First, I never thought that I would see this in my lifetime. But yesterday the price of oil for the upcoming May futures contract was minus $41/barrel. Yes, some large player (unidentified at the moment) was willing to pay -$41 to someone to take the oil off of their hands. On Friday, oil closed at $18/barrel. Yesterday, was a real negative. West Texas Crude ended yesterday at -$37.63/barrel, but oil futures for June contracts are currently in the higher $20 dollar range. Keep in mind, that it is traders who impact market prices. What is transpiring is not a supply problem. The world is swimming in petroleum. We are witnessing a serious lack of demand. U.S. oil production has fallen by 800,000 barrels/day, but it really needs to fall about another one million barrels/day to bring some needed supply relief.
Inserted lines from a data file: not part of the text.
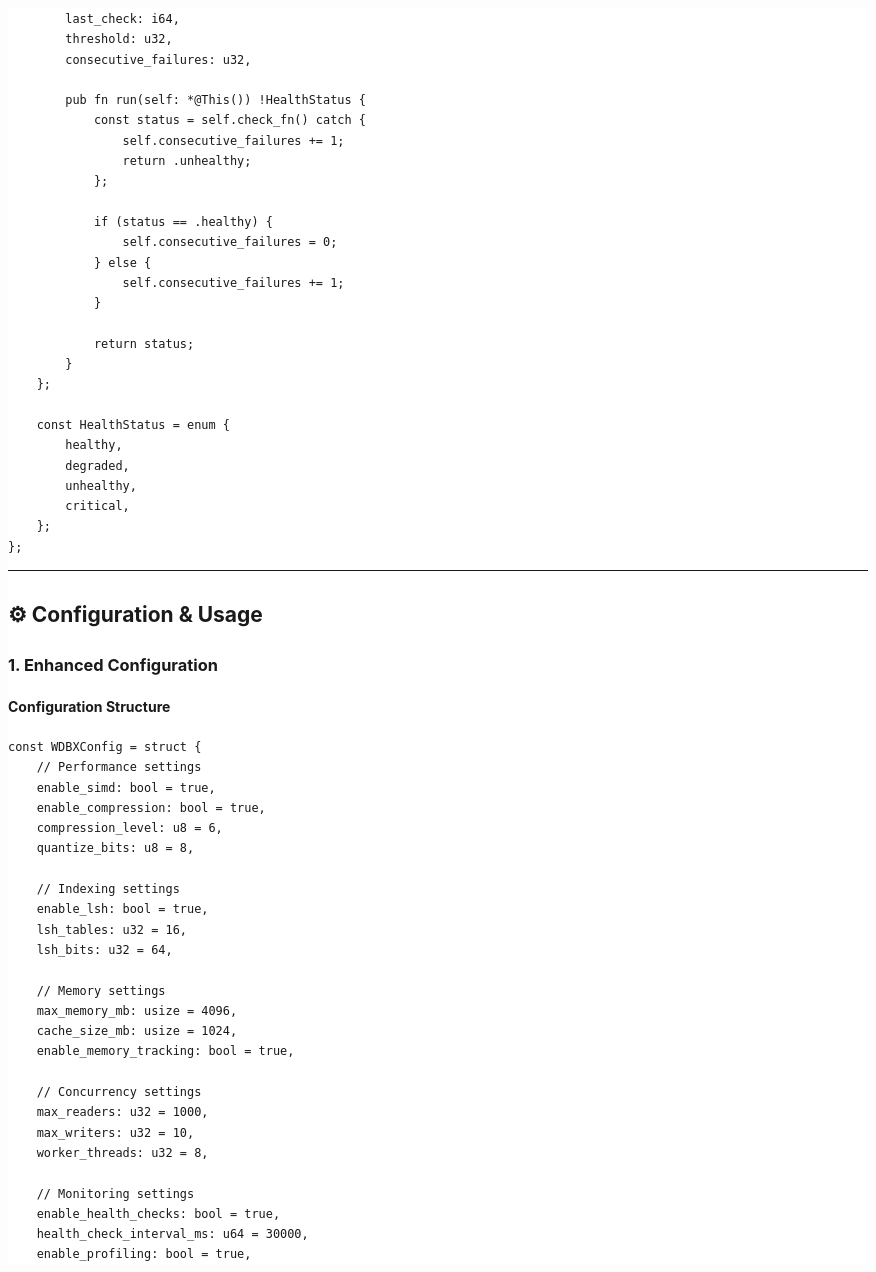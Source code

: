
 ```zig
        last_check: i64,
        threshold: u32,
        consecutive_failures: u32,
        
        pub fn run(self: *@This()) !HealthStatus {
            const status = self.check_fn() catch {
                self.consecutive_failures += 1;
                return .unhealthy;
            };
            
            if (status == .healthy) {
                self.consecutive_failures = 0;
            } else {
                self.consecutive_failures += 1;
            }
            
            return status;
        }
    };
    
    const HealthStatus = enum {
        healthy,
        degraded,
        unhealthy,
        critical,
    };
};
```

---

## ⚙️ **Configuration & Usage**

### **1. Enhanced Configuration**

#### **Configuration Structure**
```zig
const WDBXConfig = struct {
    // Performance settings
    enable_simd: bool = true,
    enable_compression: bool = true,
    compression_level: u8 = 6,
    quantize_bits: u8 = 8,
    
    // Indexing settings
    enable_lsh: bool = true,
    lsh_tables: u32 = 16,
    lsh_bits: u32 = 64,
    
    // Memory settings
    max_memory_mb: usize = 4096,
    cache_size_mb: usize = 1024,
    enable_memory_tracking: bool = true,
    
    // Concurrency settings
    max_readers: u32 = 1000,
    max_writers: u32 = 10,
    worker_threads: u32 = 8,
    
    // Monitoring settings
    enable_health_checks: bool = true,
    health_check_interval_ms: u64 = 30000,
    enable_profiling: bool = true,
```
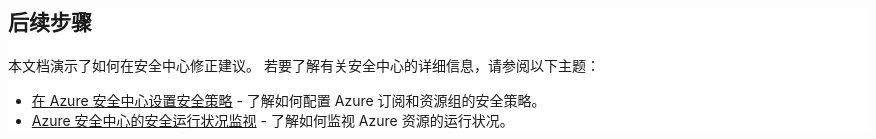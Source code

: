 ## <a name="next-steps"></a>后续步骤

本文档演示了如何在安全中心修正建议。 若要了解有关安全中心的详细信息，请参阅以下主题：

* [在 Azure 安全中心设置安全策略](tutorial-security-policy.md) - 了解如何配置 Azure 订阅和资源组的安全策略。
* [Azure 安全中心的安全运行状况监视](security-center-monitoring.md) - 了解如何监视 Azure 资源的运行状况。
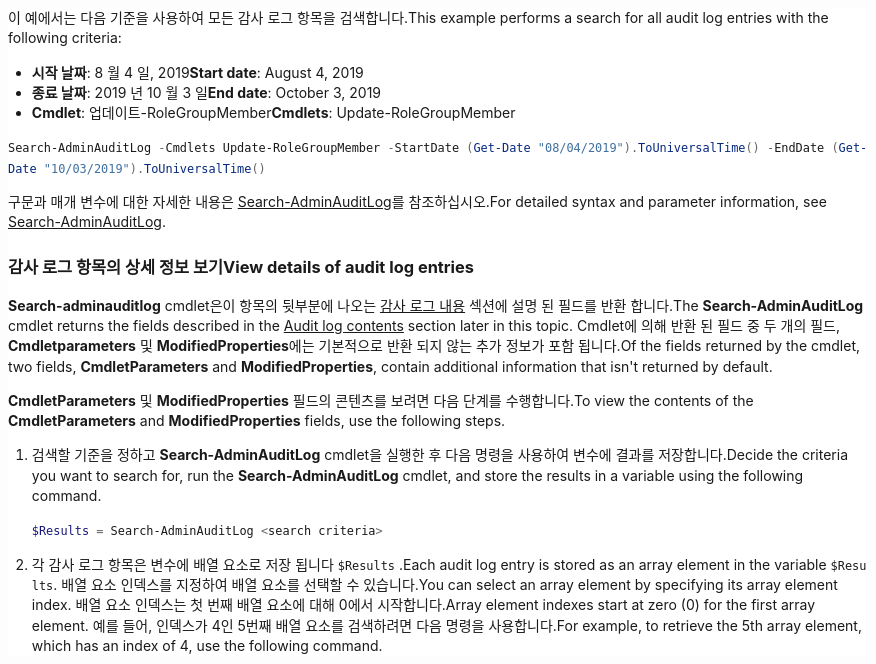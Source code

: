 <span data-ttu-id="8232d-154">이 예에서는 다음 기준을 사용하여 모든 감사 로그 항목을 검색합니다.</span><span class="sxs-lookup"><span data-stu-id="8232d-154">This example performs a search for all audit log entries with the following criteria:</span></span>

- <span data-ttu-id="8232d-155">**시작 날짜**: 8 월 4 일, 2019</span><span class="sxs-lookup"><span data-stu-id="8232d-155">**Start date**: August 4, 2019</span></span>
- <span data-ttu-id="8232d-156">**종료 날짜**: 2019 년 10 월 3 일</span><span class="sxs-lookup"><span data-stu-id="8232d-156">**End date**: October 3, 2019</span></span>
- <span data-ttu-id="8232d-157">**Cmdlet**: 업데이트-RoleGroupMember</span><span class="sxs-lookup"><span data-stu-id="8232d-157">**Cmdlets**: Update-RoleGroupMember</span></span>

```PowerShell
Search-AdminAuditLog -Cmdlets Update-RoleGroupMember -StartDate (Get-Date "08/04/2019").ToUniversalTime() -EndDate (Get-Date "10/03/2019").ToUniversalTime()
```

<span data-ttu-id="8232d-158">구문과 매개 변수에 대한 자세한 내용은 [Search-AdminAuditLog](https://docs.microsoft.com/powershell/module/exchange/search-adminauditlog)를 참조하십시오.</span><span class="sxs-lookup"><span data-stu-id="8232d-158">For detailed syntax and parameter information, see [Search-AdminAuditLog](https://docs.microsoft.com/powershell/module/exchange/search-adminauditlog).</span></span>

### <a name="view-details-of-audit-log-entries"></a><span data-ttu-id="8232d-159">감사 로그 항목의 상세 정보 보기</span><span class="sxs-lookup"><span data-stu-id="8232d-159">View details of audit log entries</span></span>

<span data-ttu-id="8232d-160">**Search-adminauditlog** cmdlet은이 항목의 뒷부분에 나오는 [감사 로그 내용](#audit-log-contents) 섹션에 설명 된 필드를 반환 합니다.</span><span class="sxs-lookup"><span data-stu-id="8232d-160">The **Search-AdminAuditLog** cmdlet returns the fields described in the [Audit log contents](#audit-log-contents) section later in this topic.</span></span> <span data-ttu-id="8232d-161">Cmdlet에 의해 반환 된 필드 중 두 개의 필드, **Cmdletparameters** 및 **ModifiedProperties**에는 기본적으로 반환 되지 않는 추가 정보가 포함 됩니다.</span><span class="sxs-lookup"><span data-stu-id="8232d-161">Of the fields returned by the cmdlet, two fields, **CmdletParameters** and **ModifiedProperties**, contain additional information that isn't returned by default.</span></span>

<span data-ttu-id="8232d-162">**CmdletParameters** 및 **ModifiedProperties** 필드의 콘텐츠를 보려면 다음 단계를 수행합니다.</span><span class="sxs-lookup"><span data-stu-id="8232d-162">To view the contents of the **CmdletParameters** and **ModifiedProperties** fields, use the following steps.</span></span>

1. <span data-ttu-id="8232d-163">검색할 기준을 정하고 **Search-AdminAuditLog** cmdlet을 실행한 후 다음 명령을 사용하여 변수에 결과를 저장합니다.</span><span class="sxs-lookup"><span data-stu-id="8232d-163">Decide the criteria you want to search for, run the **Search-AdminAuditLog** cmdlet, and store the results in a variable using the following command.</span></span>

    ```PowerShell
    $Results = Search-AdminAuditLog <search criteria>
    ```

2. <span data-ttu-id="8232d-164">각 감사 로그 항목은 변수에 배열 요소로 저장 됩니다 `$Results` .</span><span class="sxs-lookup"><span data-stu-id="8232d-164">Each audit log entry is stored as an array element in the variable `$Results`.</span></span> <span data-ttu-id="8232d-165">배열 요소 인덱스를 지정하여 배열 요소를 선택할 수 있습니다.</span><span class="sxs-lookup"><span data-stu-id="8232d-165">You can select an array element by specifying its array element index.</span></span> <span data-ttu-id="8232d-166">배열 요소 인덱스는 첫 번째 배열 요소에 대해 0에서 시작합니다.</span><span class="sxs-lookup"><span data-stu-id="8232d-166">Array element indexes start at zero (0) for the first array element.</span></span> <span data-ttu-id="8232d-167">예를 들어, 인덱스가 4인 5번째 배열 요소를 검색하려면 다음 명령을 사용합니다.</span><span class="sxs-lookup"><span data-stu-id="8232d-167">For example, to retrieve the 5th array element, which has an index of 4, use the following command.</span></span>

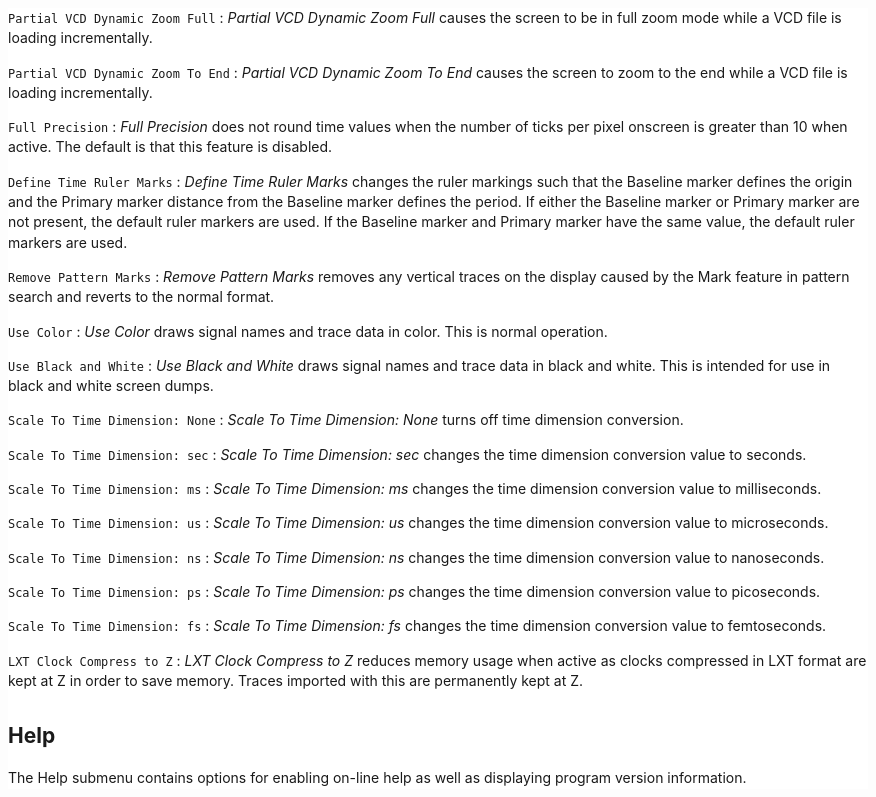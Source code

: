 `Partial VCD Dynamic Zoom Full`
: *Partial VCD Dynamic Zoom Full* causes the screen to be in full zoom mode while a VCD file is loading incrementally.

`Partial VCD Dynamic Zoom To End`
: *Partial VCD Dynamic Zoom To End* causes the screen to zoom to the end while a VCD file is loading incrementally.

`Full Precision`
: *Full Precision* does not round time values when the number of ticks per pixel onscreen is greater than 10 when active. The default is that this feature is disabled.

`Define Time Ruler Marks`
: *Define Time Ruler Marks* changes the ruler markings such that the Baseline marker defines the origin and the Primary marker distance from the Baseline marker defines the period. If either the Baseline marker or Primary marker are not present, the default ruler markers are used. If the Baseline marker and Primary marker have the same value, the default ruler markers are used.

`Remove Pattern Marks`
: *Remove Pattern Marks* removes any vertical traces on the display caused by the Mark feature in pattern search and reverts to the normal format.

`Use Color`
: *Use Color* draws signal names and trace data in color. This is normal operation.

`Use Black and White`
: *Use Black and White* draws signal names and trace data in black and white. This is intended for use in black and white screen dumps.

`Scale To Time Dimension: None`
: *Scale To Time Dimension: None* turns off time dimension conversion.

`Scale To Time Dimension: sec`
: *Scale To Time Dimension: sec* changes the time dimension conversion value to seconds.

`Scale To Time Dimension: ms`
: *Scale To Time Dimension: ms* changes the time dimension conversion value to milliseconds.

`Scale To Time Dimension: us`
: *Scale To Time Dimension: us* changes the time dimension conversion value to microseconds.

`Scale To Time Dimension: ns`
: *Scale To Time Dimension: ns* changes the time dimension conversion value to nanoseconds.

`Scale To Time Dimension: ps`
: *Scale To Time Dimension: ps* changes the time dimension conversion value to picoseconds.

`Scale To Time Dimension: fs`
: *Scale To Time Dimension: fs* changes the time dimension conversion value to femtoseconds.

`LXT Clock Compress to Z`
: *LXT Clock Compress to Z* reduces memory usage when active as clocks compressed in LXT format are kept at Z in order to save memory. Traces imported with this are permanently kept at Z.

## Help

The Help submenu contains options for enabling on-line help as well as
displaying program version information.
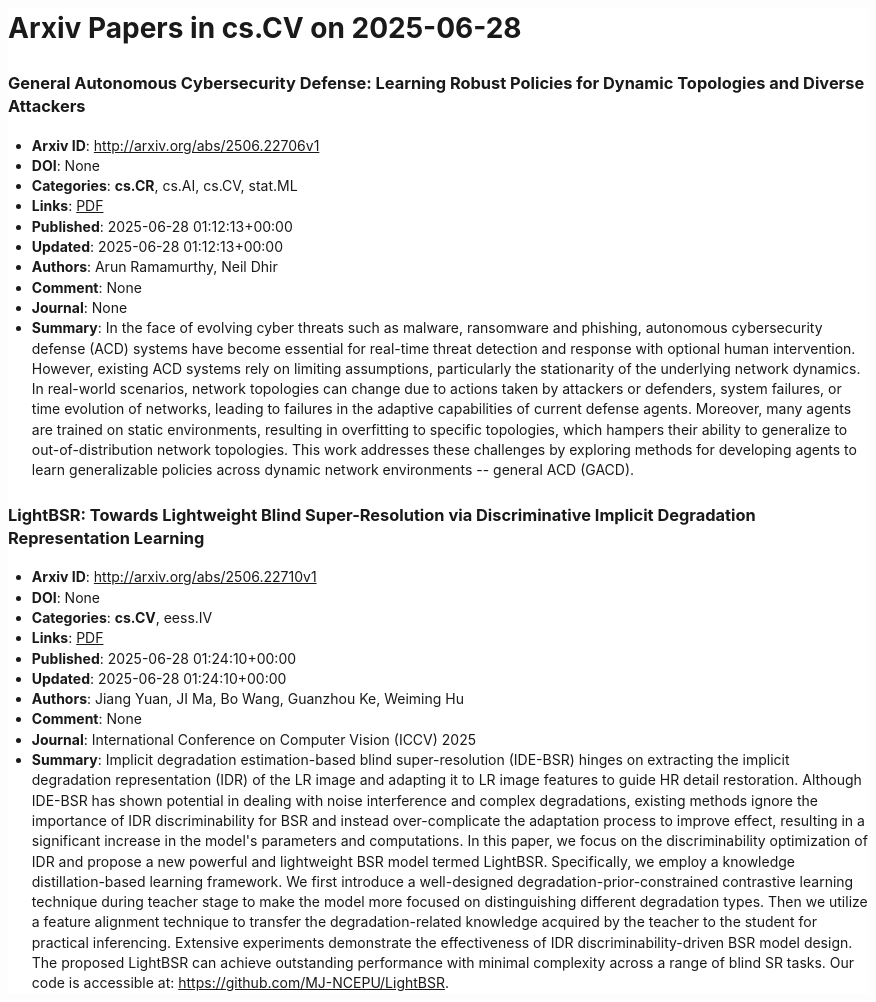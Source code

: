 # Arxiv Papers in cs.CV on 2025-06-28
### General Autonomous Cybersecurity Defense: Learning Robust Policies for Dynamic Topologies and Diverse Attackers
- **Arxiv ID**: http://arxiv.org/abs/2506.22706v1
- **DOI**: None
- **Categories**: **cs.CR**, cs.AI, cs.CV, stat.ML
- **Links**: [PDF](http://arxiv.org/pdf/2506.22706v1)
- **Published**: 2025-06-28 01:12:13+00:00
- **Updated**: 2025-06-28 01:12:13+00:00
- **Authors**: Arun Ramamurthy, Neil Dhir
- **Comment**: None
- **Journal**: None
- **Summary**: In the face of evolving cyber threats such as malware, ransomware and phishing, autonomous cybersecurity defense (ACD) systems have become essential for real-time threat detection and response with optional human intervention. However, existing ACD systems rely on limiting assumptions, particularly the stationarity of the underlying network dynamics. In real-world scenarios, network topologies can change due to actions taken by attackers or defenders, system failures, or time evolution of networks, leading to failures in the adaptive capabilities of current defense agents. Moreover, many agents are trained on static environments, resulting in overfitting to specific topologies, which hampers their ability to generalize to out-of-distribution network topologies. This work addresses these challenges by exploring methods for developing agents to learn generalizable policies across dynamic network environments -- general ACD (GACD).



### LightBSR: Towards Lightweight Blind Super-Resolution via Discriminative Implicit Degradation Representation Learning
- **Arxiv ID**: http://arxiv.org/abs/2506.22710v1
- **DOI**: None
- **Categories**: **cs.CV**, eess.IV
- **Links**: [PDF](http://arxiv.org/pdf/2506.22710v1)
- **Published**: 2025-06-28 01:24:10+00:00
- **Updated**: 2025-06-28 01:24:10+00:00
- **Authors**: Jiang Yuan, JI Ma, Bo Wang, Guanzhou Ke, Weiming Hu
- **Comment**: None
- **Journal**: International Conference on Computer Vision (ICCV) 2025
- **Summary**: Implicit degradation estimation-based blind super-resolution (IDE-BSR) hinges on extracting the implicit degradation representation (IDR) of the LR image and adapting it to LR image features to guide HR detail restoration. Although IDE-BSR has shown potential in dealing with noise interference and complex degradations, existing methods ignore the importance of IDR discriminability for BSR and instead over-complicate the adaptation process to improve effect, resulting in a significant increase in the model's parameters and computations. In this paper, we focus on the discriminability optimization of IDR and propose a new powerful and lightweight BSR model termed LightBSR. Specifically, we employ a knowledge distillation-based learning framework. We first introduce a well-designed degradation-prior-constrained contrastive learning technique during teacher stage to make the model more focused on distinguishing different degradation types. Then we utilize a feature alignment technique to transfer the degradation-related knowledge acquired by the teacher to the student for practical inferencing. Extensive experiments demonstrate the effectiveness of IDR discriminability-driven BSR model design. The proposed LightBSR can achieve outstanding performance with minimal complexity across a range of blind SR tasks. Our code is accessible at: https://github.com/MJ-NCEPU/LightBSR.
This is not a new problem, but a highly exacerbated one that actually began in 2018. Two years ago, if you were plugged in to the oil markets, you knew that supply was steadily creeping by global demand. Now, because of COVID-19, we are witnessing a scenario never really seen in modern petroleum market history. Of course, this situation is attributable to the shutdown of world commerce, but the current situation has also been exacerbated by the recent Russian-Saudi oil dispute. Yes, both parties agreed to cut 10 million barrels/day but they need to cut in the area of 30 million barrels/day. Additionally, the U.S. and other countries have run out of storage space. Even more troublesome, is that our future contracts with the Saudis stipulate that we take nearly 40 million barrels of their oil over the next several months leading into and during the summer.  Usually, petroleum and petro products experience their most robust use during the summer months.  I fear not this summer.

The good news, if there is any really good news about the current nearly 300 percent plunge in oil prices, is that, if congress will consent, the federal government can buy this crude at bargain basement prices and significantly expand our petroleum reserve and save taxpayers some money.   Of course, this market situation can have an impact on renewables.  First, the cost of natural gas and oil are exceptionally low.  Second, if these prices continue in such a low range or even 20 percent higher, renewable energy developers may think twice about beginning a project and projects in their construction phase may be halted.  In fact, with COVID and the plunging demand for electricity, along with this unthinkable disruption in the oil markets, renewable energy will have a difficult time competing in the marketplace, even with current subsidies.

Certainly, the large integrated oil companies have plenty of cash on hand and will easily survive.  Even well-established shale oil and gas businesses like Pioneer, EOG Resources, Whiting Petroleum, Chesapeake Energy, and ExxonMobil will live on to fight another day.  The best path for the cash-poor companies, those living month to month on bank credit, is to declare bankruptcy, restructure and try to survive.  Not only is the oil industry in a depression, but America is in a real depression.